As part of an agreement with Japanese officials, the Ospreys will remain grounded at Iwakuni until the Pentagon completes accident investigations involving two previous Osprey crashes. A Marine MV-22B crashed in Morocco in April of this year resulting in the deaths of two Marines. A second crash in Florida, this one involving an Air Force CV-22, occurred in June causing injuries to all the aircraft’s crewmembers.
The Osprey grounding is limited to Japanese territory only; the aircraft has remained in active flight operations in all other worldwide locations without restriction.
News of the emergency landing in North Carolina prompted Okinawa Governor Hirokazu Nakaima to request an audience with Japanese Defense Minister Satoshi Morimoto to discuss the MV-22 issue once again. Governor Nakaima was accompanied to Tokyo on 12 July by a select delegation of city officials including the mayors of Ginowan and Nago, the two Okinawan cities most affected by deployment of the Ospreys. All of these Okinawa representatives have been tenacious in their vocal and official opposition to the Osprey deployment.

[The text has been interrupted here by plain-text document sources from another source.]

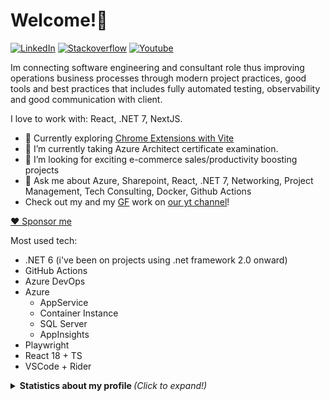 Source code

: # Welcome!👋

<!--
**Toumash/Toumash** is a ✨ _special_ ✨ repository because its `README.md` (this file) appears on your GitHub profile.
-->


[![LinkedIn][linkedin-shield]][linkedin-url] [![Stackoverflow][stack-shield]][stack-url] [![Youtube][yt-shield]][yt-url]

Im connecting software engineering and consultant role thus improving operations business processes through modern project practices, good tools and best practices that includes fully automated testing, observability and good communication with client.

I love to work with: React, .NET 7, NextJS. 

- 🔭 Currently exploring [Chrome Extensions with Vite](https://github.com/StarkShang/vite-plugin-chrome-extension)
- 🌱 I’m currently taking Azure Architect certificate examination.
- 👯 I’m looking for exciting e-commerce sales/productivity boosting projects
- 💬 Ask me about Azure, Sharepoint, React, .NET 7, Networking, Project Management, Tech Consulting,  Docker, Github Actions
- Check out my and my [GF](https://github.com/efemeryds) work on [our yt channel](https://www.youtube.com/channel/UCXrPqxHd-1y_oAYfv-qCnjA)!

[♥ Sponsor me](https://www.buymeacoffee.com/toumash)

Most used tech:
 * .NET 6 (i've been on projects using .net framework 2.0 onward)
 * GitHub Actions
 * Azure DevOps
 * Azure
   * AppService
   * Container Instance
   * SQL Server
   * AppInsights
 * Playwright 
 * React 18 + TS
 * VSCode + Rider

<details>
  <summary> <b> Statistics about my profile </b> <i> (Click to expand!)</i> </summary>
  
  [![Github Stats By toumash](https://github-readme-stats.vercel.app/api?username=toumash&hide=prs&show_icons=true&title_color=fff&icon_color=79ff97&text_color=9f9f9f&bg_color=151515)]()
  

---
[linkedin-shield]: https://img.shields.io/badge/-LinkedIn-black.svg?style=flat-square&logo=linkedin&colorB=555&color=blue
[linkedin-url]: https://www.linkedin.com/in/tomaszdluski/
[stack-shield]: https://img.shields.io/static/v1?message=Stackoverflow&logo=stackoverflow&labelColor=5c5c5c&color=FE7A16&logoColor=white&label=%20
[stack-url]: https://stackoverflow.com/users/3711660/toumash
[yt-shield]: https://img.shields.io/static/v1?message=Youtube&logo=youtube&labelColor=5c5c5c&color=black&logoColor=FF0000&label=%20
[yt-url]: https://www.youtube.com/channel/UCXrPqxHd-1y_oAYfv-qCnjA
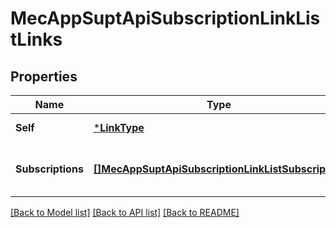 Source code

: # MecAppSuptApiSubscriptionLinkListLinks

## Properties
Name | Type | Description | Notes
------------ | ------------- | ------------- | -------------
**Self** | [***LinkType**](LinkType.md) |  | [default to null]
**Subscriptions** | [**[]MecAppSuptApiSubscriptionLinkListSubscription**](MecAppSuptApiSubscriptionLinkList.Subscription.md) | The MEC application instance&#39;s subscriptions | [optional] [default to null]

[[Back to Model list]](../README.md#documentation-for-models) [[Back to API list]](../README.md#documentation-for-api-endpoints) [[Back to README]](../README.md)


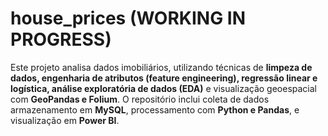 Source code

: # house_prices (WORKING IN PROGRESS)

Este projeto analisa dados imobiliários, utilizando técnicas de **limpeza de dados, engenharia de atributos (feature engineering), regressão linear e logística, análise exploratória de dados (EDA)** e visualização geoespacial com **GeoPandas e Folium**. O repositório inclui coleta de dados armazenamento em **MySQL**, processamento com **Python e Pandas**, e visualização em **Power BI**.
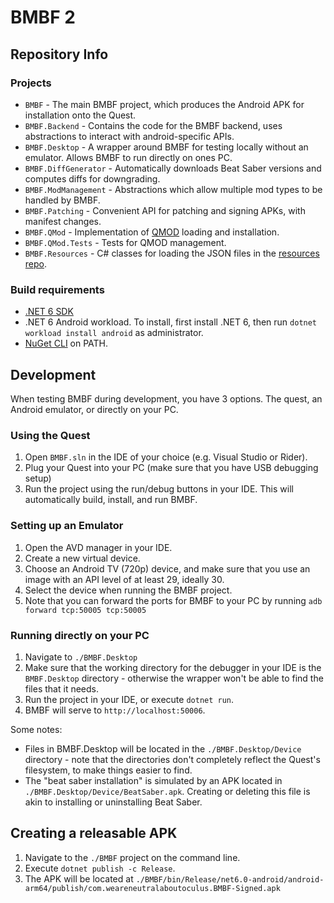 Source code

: ﻿# BMBF 2

## Repository Info

### Projects
- `BMBF` - The main BMBF project, which produces the Android APK for installation onto the Quest.
- `BMBF.Backend` - Contains the code for the BMBF backend, uses abstractions to interact with android-specific APIs. 
- `BMBF.Desktop` - A wrapper around BMBF for testing locally without an emulator. Allows BMBF to run directly on ones PC.
- `BMBF.DiffGenerator` - Automatically downloads Beat Saber versions and computes diffs for downgrading.
- `BMBF.ModManagement` - Abstractions which allow multiple mod types to be handled by BMBF.
- `BMBF.Patching` - Convenient API for patching and signing APKs, with manifest changes.
- `BMBF.QMod` - Implementation of [QMOD](https://github.com/Lauriethefish/QuestPatcher.QMod) loading and installation.
- `BMBF.QMod.Tests` - Tests for QMOD management.
- `BMBF.Resources` - C# classes for loading the JSON files in the [resources repo](https://github.com/BMBF/resources).

### Build requirements
- [.NET 6 SDK](https://dotnet.microsoft.com/en-us/download/dotnet/6.0)
- .NET 6 Android workload. To install, first install .NET 6, then run `dotnet workload install android` as administrator.
- [NuGet CLI](https://www.nuget.org/downloads) on PATH. 

## Development

When testing BMBF during development, you have 3 options. The quest, an Android emulator, or directly on your PC.

### Using the Quest
1. Open `BMBF.sln` in the IDE of your choice (e.g. Visual Studio or Rider). 
2. Plug your Quest into your PC (make sure that you have USB debugging setup)
3. Run the project using the run/debug buttons in your IDE. This will automatically build, install, and run BMBF.

### Setting up an Emulator
1. Open the AVD manager in your IDE.
2. Create a new virtual device.
3. Choose an Android TV (720p) device, and make sure that you use an image with an API level of at least 29, ideally 30.
4. Select the device when running the BMBF project.
5. Note that you can forward the ports for BMBF to your PC by running `adb forward tcp:50005 tcp:50005`

### Running directly on your PC
1. Navigate to `./BMBF.Desktop`
2. Make sure that the working directory for the debugger in your IDE is the `BMBF.Desktop` directory - otherwise the wrapper won't be able to find the files that it needs.
3. Run the project in your IDE, or execute `dotnet run`.
4. BMBF will serve to `http://localhost:50006`.

Some notes:
- Files in BMBF.Desktop will be located in the `./BMBF.Desktop/Device` directory - note that the directories don't completely reflect the Quest's filesystem, to make things easier to find.
- The "beat saber installation" is simulated by an APK located in `./BMBF.Desktop/Device/BeatSaber.apk`. Creating or deleting this file is akin to installing or uninstalling Beat Saber.


## Creating a releasable APK
1. Navigate to the `./BMBF` project on the command line.
2. Execute `dotnet publish -c Release`.
3. The APK will be located at `./BMBF/bin/Release/net6.0-android/android-arm64/publish/com.weareneutralaboutoculus.BMBF-Signed.apk`

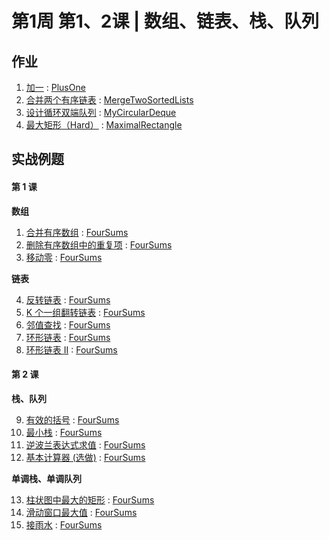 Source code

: # 第1周 第1、2课 | 数组、链表、栈、队列

## 作业

1. [加一](https://leetcode.com/problems/plus-one/) : [PlusOne](./src/main/java/com/inbetter/homework/algorithm/PlusOne.java)
2. [合并两个有序链表](https://leetcode.com/problems/merge-two-sorted-lists/) : [MergeTwoSortedLists](./src/main/java/com/inbetter/homework/algorithm/MergeTwoSortedLists.java)
3. [设计循环双端队列](https://leetcode.com/problems/design-circular-deque/) : [MyCircularDeque](./src/main/java/com/inbetter/homework/algorithm/MyCircularDeque.java)
4. [最大矩形（Hard）](https://leetcode.com/problems/maximal-rectangle/) : [MaximalRectangle](./src/main/java/com/inbetter/homework/algorithm/MaximalRectangle.java)

## 实战例题

#### 第 1 课

**数组**

1. [合并有序数组](https://leetcode-cn.com/problems/merge-sorted-array/) : [FourSums](./src/main/java/com/inbetter/homework/algorithm/FourSums.java)
2. [删除有序数组中的重复项](https://leetcode-cn.com/problems/remove-duplicates-from-sorted-array/) : [FourSums](./src/main/java/com/inbetter/homework/algorithm/FourSums.java)
3. [移动零](https://leetcode-cn.com/problems/move-zeroes/) : [FourSums](./src/main/java/com/inbetter/homework/algorithm/FourSums.java)

**链表**

4. [反转链表](https://leetcode-cn.com/problems/reverse-linked-list/) : [FourSums](./src/main/java/com/inbetter/homework/algorithm/FourSums.java)
5. [K 个一组翻转链表](https://leetcode-cn.com/problems/reverse-nodes-in-k-group/) : [FourSums](./src/main/java/com/inbetter/homework/algorithm/FourSums.java)
6. [邻值查找](https://www.acwing.com/problem/content/description/138/) : [FourSums](./src/main/java/com/inbetter/homework/algorithm/FourSums.java)
7. [环形链表](https://leetcode-cn.com/problems/linked-list-cycle/) : [FourSums](./src/main/java/com/inbetter/homework/algorithm/FourSums.java)
8. [环形链表 II](https://leetcode-cn.com/problems/linked-list-cycle-ii/) : [FourSums](./src/main/java/com/inbetter/homework/algorithm/FourSums.java)

#### 第 2 课

**栈、队列**

9. [有效的括号](https://leetcode-cn.com/problems/valid-parentheses/) : [FourSums](./src/main/java/com/inbetter/homework/algorithm/FourSums.java)
10. [最小栈](https://leetcode-cn.com/problems/min-stack/) : [FourSums](./src/main/java/com/inbetter/homework/algorithm/FourSums.java)
11. [逆波兰表达式求值](https://leetcode-cn.com/problems/evaluate-reverse-polish-notation/) : [FourSums](./src/main/java/com/inbetter/homework/algorithm/FourSums.java)
12. [基本计算器 (选做)](https://leetcode-cn.com/problems/basic-calculator/) : [FourSums](./src/main/java/com/inbetter/homework/algorithm/FourSums.java)

**单调栈、单调队列**

13. [柱状图中最大的矩形](https://leetcode-cn.com/problems/largest-rectangle-in-histogram/) : [FourSums](./src/main/java/com/inbetter/homework/algorithm/FourSums.java)
14. [滑动窗口最大值](https://leetcode-cn.com/problems/sliding-window-maximum/) : [FourSums](./src/main/java/com/inbetter/homework/algorithm/FourSums.java)
15. [接雨水](https://leetcode-cn.com/problems/trapping-rain-water/) : [FourSums](./src/main/java/com/inbetter/homework/algorithm/FourSums.java) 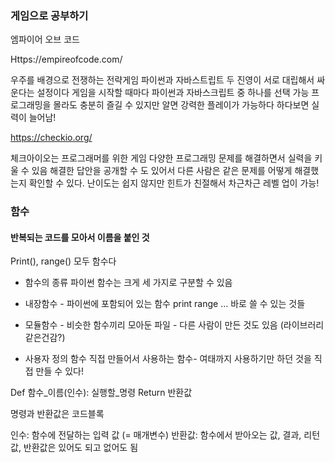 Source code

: ### 게임으로 공부하기


엠파이어 오브 코드

Https://empireofcode.com/

우주를 배경으로 전쟁하는 전략게임
파이썬과 자바스트립트 두 진영이 서로 대립해서 싸운다는 설정이다
게임을 시작할 때마다 파이썬과 자바스크립트 중 하나를 선택 가능
프로그래밍을 몰라도 충분히 즐길 수 있지만 알면 강력한 플레이가 가능하다
하다보면 실력이 늘어남!

https://checkio.org/

체크아이오는 프로그래머를 위한 게임
다양한 프로그래밍 문제를 해결하면서 실력을 키울 수 있음 
해결한 답안을 공개할 수 도 있어서 다른 사람은 같은 문제를 어떻게 해결했는지
확인할 수 있다. 난이도는 쉽지 않지만 힌트가 친절해서 차근차근 레벨 업이 가능!

### 함수 

#### 반복되는 코드를 모아서 이름을 붙인 것 

Print(), range() 모두 함수다

- 함수의 종류
파이썬 함수는 크게 세 가지로 구분할 수 있음 


- 내장함수 - 파이썬에 포함되어 있는 함수 print range … 바로 쓸 수 있는 것들

- 모듈함수 -
비슷한 함수끼리 모아둔 파일 - 다른 사람이 만든 것도 있음 (라이브러리 같은건감?)

- 사용자 정의 함수
직접 만들어서 사용하는 함수- 여태까지 사용하기만 하던 것을 직접 만들 수 있다! 


Def 함수_이름(인수):
	실행할_명령
	Return 반환값
	
명령과 반환값은 코드블록

인수: 함수에 전달하는 입력 값 (= 매개변수) 
반환값: 함수에서 받아오는 값, 결과, 리턴값, 반환값은 있어도 되고 없어도 됨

The Marine Corps has been replacing its fleet of well-worn CH-46 Sea Knight helicopters one operational squadron at a time since 2007 with a scheduled completion date of 2019. The MV-22B is the aircraft of choice as a replacement and is the only aircraft the Marine Corps has available to replace the CH-46E helicopters. This simple fact is not likely to change regardless of Japanese opposition. The CH-46E Sea Knights have, for the most part, outlived their operational usefulness and must be replaced.

How safe the MV-22B Osprey is in an operational role is a matter of opinion and sometimes passionate disagreement. The United States claims the aircraft is one of the safest aircraft in the current inventory. Japanese officials representing Okinawa dispute this claim to the point of threatening to close all American bases on the island of Okinawa if the Osprey is delivered to Marine Corps Air Station (MCAS) Futenma. MCAS Futenma is the home base for most of the Marine Corps’ helicopters and transport aircraft stationed in Japan.

One might consider a statistical analysis to be the answer to this safety question, but such an analysis alone may not please all parties and would be difficult to validate to everyone’s complete satisfaction.
When comparing the safety record of the MV-22B to that of the CH-46E Sea Knights it will replace, the first question to be answered is what statistics are the most appropriate to be used in a safety comparison? The CH-46 Sea Knights have a long and storied history of exceptional service in peacetime and combat conditions, flying in almost every environment imaginable. The MV-22B, in contrast, hasn’t been in operation that long and has been subjected to intense media scrutiny since its inception, a spotlight of public interest the CH-46 never had to contend with.

A Marine Corps environmental impact report, released by the Japanese government on 14 June, gave the MV-22B a slight statistical safety edge over the CH-46. This report became public one day before the Air Force CV-22 crash in Florida. The April crash of an MV-22B in Morocco was not included in the impact report as the Marine Corps review was completed before the date of that crash. Of course, the big question is, how are recent accidents evaluated and what weight do they carry in the overall safety analysis?

Should we include Morocco incident in the Marine report, the MV-22B would appear statistically less safe than the CH-46. The pertinent data related to this accident was published in a Marine Corps addendum to the initial report delivered to the Japanese government following a preliminary investigation into the crash. This addendum would seem to confirm that the CH-46 is the safer aircraft.
Marine Corps officials claim the numbers don’t tell the whole story and insist the Osprey is a safe aircraft.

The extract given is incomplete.